--- Work order ---
Write out every line from the listing below where the string "that" is found.

-- Opening Marker --

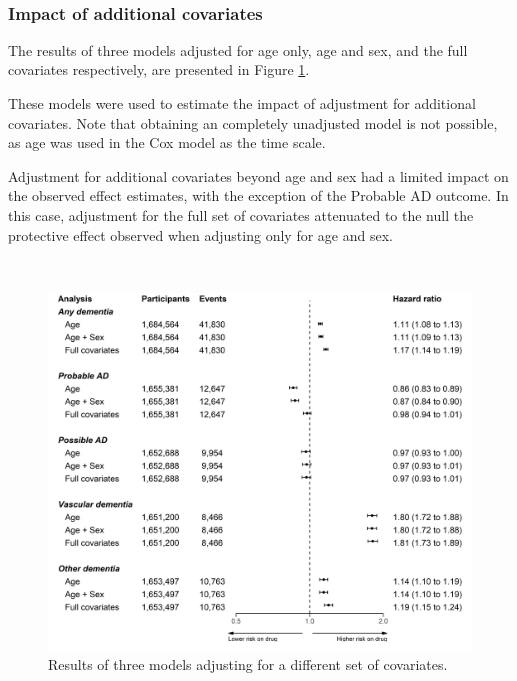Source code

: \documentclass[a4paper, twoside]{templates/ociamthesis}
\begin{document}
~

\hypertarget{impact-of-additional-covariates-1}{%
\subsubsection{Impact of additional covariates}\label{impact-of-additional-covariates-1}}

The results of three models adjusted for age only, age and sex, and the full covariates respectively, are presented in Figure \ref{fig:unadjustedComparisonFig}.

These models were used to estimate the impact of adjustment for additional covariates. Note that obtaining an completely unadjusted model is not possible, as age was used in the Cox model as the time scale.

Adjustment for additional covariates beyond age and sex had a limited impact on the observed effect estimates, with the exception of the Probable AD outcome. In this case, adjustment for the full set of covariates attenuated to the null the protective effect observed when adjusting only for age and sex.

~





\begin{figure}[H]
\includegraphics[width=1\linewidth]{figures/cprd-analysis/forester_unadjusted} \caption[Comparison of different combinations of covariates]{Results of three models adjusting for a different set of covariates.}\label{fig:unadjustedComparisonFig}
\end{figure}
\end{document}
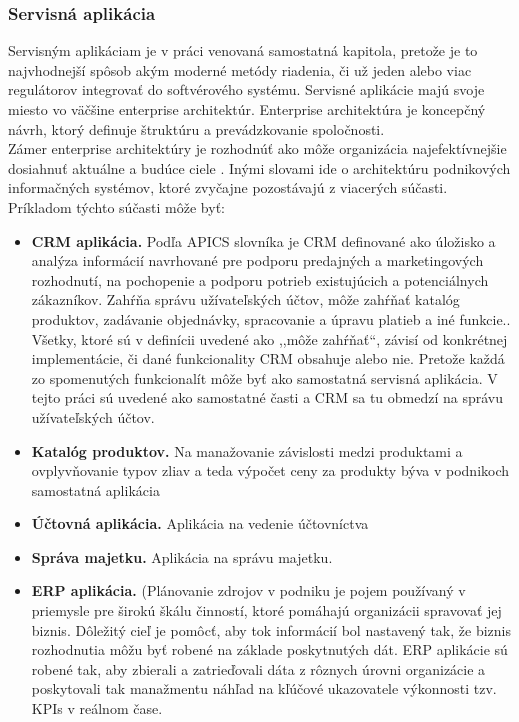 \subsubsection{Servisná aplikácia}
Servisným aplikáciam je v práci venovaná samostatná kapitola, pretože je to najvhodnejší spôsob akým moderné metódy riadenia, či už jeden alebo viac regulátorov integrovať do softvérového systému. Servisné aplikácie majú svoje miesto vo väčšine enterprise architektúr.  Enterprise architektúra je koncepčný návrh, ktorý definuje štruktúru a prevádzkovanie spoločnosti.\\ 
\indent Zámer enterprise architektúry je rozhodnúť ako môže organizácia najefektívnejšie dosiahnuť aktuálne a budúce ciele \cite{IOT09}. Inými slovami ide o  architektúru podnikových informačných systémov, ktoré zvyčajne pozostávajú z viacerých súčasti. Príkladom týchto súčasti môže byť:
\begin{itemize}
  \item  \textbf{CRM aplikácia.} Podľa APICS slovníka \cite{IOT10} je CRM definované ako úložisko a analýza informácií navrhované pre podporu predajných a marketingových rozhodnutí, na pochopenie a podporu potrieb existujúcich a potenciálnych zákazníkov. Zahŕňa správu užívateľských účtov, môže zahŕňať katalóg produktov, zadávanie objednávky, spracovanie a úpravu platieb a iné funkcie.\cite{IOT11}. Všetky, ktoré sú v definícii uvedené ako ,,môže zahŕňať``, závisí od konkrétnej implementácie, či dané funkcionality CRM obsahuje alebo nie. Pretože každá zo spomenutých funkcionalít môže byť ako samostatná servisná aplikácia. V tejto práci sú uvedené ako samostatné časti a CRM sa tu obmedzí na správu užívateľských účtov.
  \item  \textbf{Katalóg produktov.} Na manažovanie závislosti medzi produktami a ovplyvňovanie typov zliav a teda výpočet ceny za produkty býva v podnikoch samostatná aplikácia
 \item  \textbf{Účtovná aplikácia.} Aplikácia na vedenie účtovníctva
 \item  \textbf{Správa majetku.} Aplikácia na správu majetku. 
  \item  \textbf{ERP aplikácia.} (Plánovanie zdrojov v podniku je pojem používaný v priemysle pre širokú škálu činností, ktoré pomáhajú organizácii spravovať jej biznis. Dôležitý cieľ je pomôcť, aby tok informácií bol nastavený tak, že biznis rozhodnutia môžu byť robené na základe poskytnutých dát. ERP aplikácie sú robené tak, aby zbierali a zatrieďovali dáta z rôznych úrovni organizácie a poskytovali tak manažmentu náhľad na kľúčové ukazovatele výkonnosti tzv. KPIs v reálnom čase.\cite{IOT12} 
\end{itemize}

-- Closing Marker --
-- Opening Marker --

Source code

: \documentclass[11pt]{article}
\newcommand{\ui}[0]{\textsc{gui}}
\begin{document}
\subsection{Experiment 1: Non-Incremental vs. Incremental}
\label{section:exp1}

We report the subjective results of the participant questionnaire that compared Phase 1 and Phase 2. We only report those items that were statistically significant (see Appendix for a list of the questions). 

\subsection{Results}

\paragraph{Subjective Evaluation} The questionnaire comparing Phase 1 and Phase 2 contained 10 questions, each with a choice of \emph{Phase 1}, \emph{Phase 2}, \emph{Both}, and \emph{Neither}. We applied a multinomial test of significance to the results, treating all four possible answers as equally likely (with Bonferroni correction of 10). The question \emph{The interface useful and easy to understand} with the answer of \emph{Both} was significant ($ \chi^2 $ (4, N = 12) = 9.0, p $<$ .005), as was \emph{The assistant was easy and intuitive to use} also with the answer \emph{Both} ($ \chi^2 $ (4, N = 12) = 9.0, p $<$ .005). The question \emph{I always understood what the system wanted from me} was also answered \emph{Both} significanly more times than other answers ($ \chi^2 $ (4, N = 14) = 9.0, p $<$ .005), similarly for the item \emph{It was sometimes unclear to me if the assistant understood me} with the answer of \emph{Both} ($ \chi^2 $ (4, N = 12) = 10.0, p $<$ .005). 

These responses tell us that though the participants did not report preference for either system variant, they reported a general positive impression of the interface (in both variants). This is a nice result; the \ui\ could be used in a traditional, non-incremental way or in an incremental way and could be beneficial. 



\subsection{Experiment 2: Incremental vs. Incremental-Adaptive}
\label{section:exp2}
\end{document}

-- Closing Marker --
-- Opening Marker --

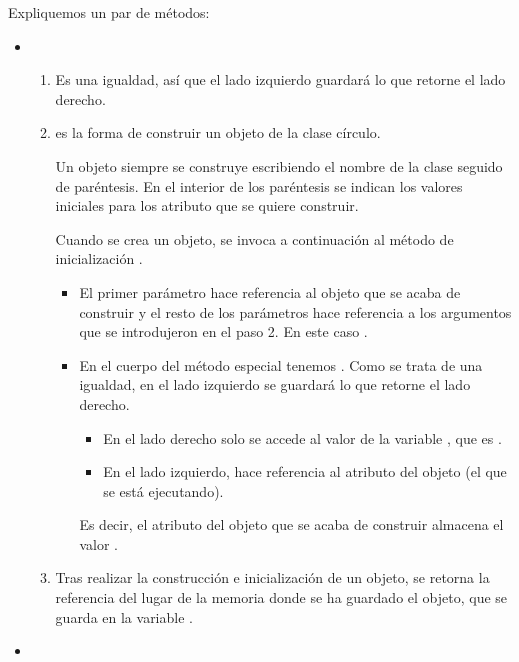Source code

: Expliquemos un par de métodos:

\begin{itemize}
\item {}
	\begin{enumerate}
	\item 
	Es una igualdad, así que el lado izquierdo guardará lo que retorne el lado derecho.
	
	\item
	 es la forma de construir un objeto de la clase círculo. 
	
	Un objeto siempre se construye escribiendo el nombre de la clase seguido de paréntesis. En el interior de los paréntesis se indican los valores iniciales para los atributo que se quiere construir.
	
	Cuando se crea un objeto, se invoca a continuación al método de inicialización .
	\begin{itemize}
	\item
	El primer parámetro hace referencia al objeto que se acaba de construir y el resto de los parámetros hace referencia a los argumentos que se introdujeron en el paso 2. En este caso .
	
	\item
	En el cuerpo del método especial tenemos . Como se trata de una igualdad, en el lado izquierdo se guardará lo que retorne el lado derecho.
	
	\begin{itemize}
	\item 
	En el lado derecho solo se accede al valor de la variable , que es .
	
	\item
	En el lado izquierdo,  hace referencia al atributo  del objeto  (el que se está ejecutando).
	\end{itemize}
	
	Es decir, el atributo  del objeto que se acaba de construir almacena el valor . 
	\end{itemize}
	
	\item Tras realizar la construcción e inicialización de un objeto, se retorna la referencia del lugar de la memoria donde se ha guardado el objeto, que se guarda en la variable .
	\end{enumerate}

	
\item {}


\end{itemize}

-- Closing Marker --

--- Reply ---
These models were used to estimate the impact of adjustment for additional covariates. Note that obtaining an completely unadjusted model is not possible, as age was used in the Cox model as the time scale.
We report the subjective results of the participant questionnaire that compared Phase 1 and Phase 2. We only report those items that were statistically significant (see Appendix for a list of the questions). 
These responses tell us that though the participants did not report preference for either system variant, they reported a general positive impression of the interface (in both variants). This is a nice result; the \ui\ could be used in a traditional, non-incremental way or in an incremental way and could be beneficial. 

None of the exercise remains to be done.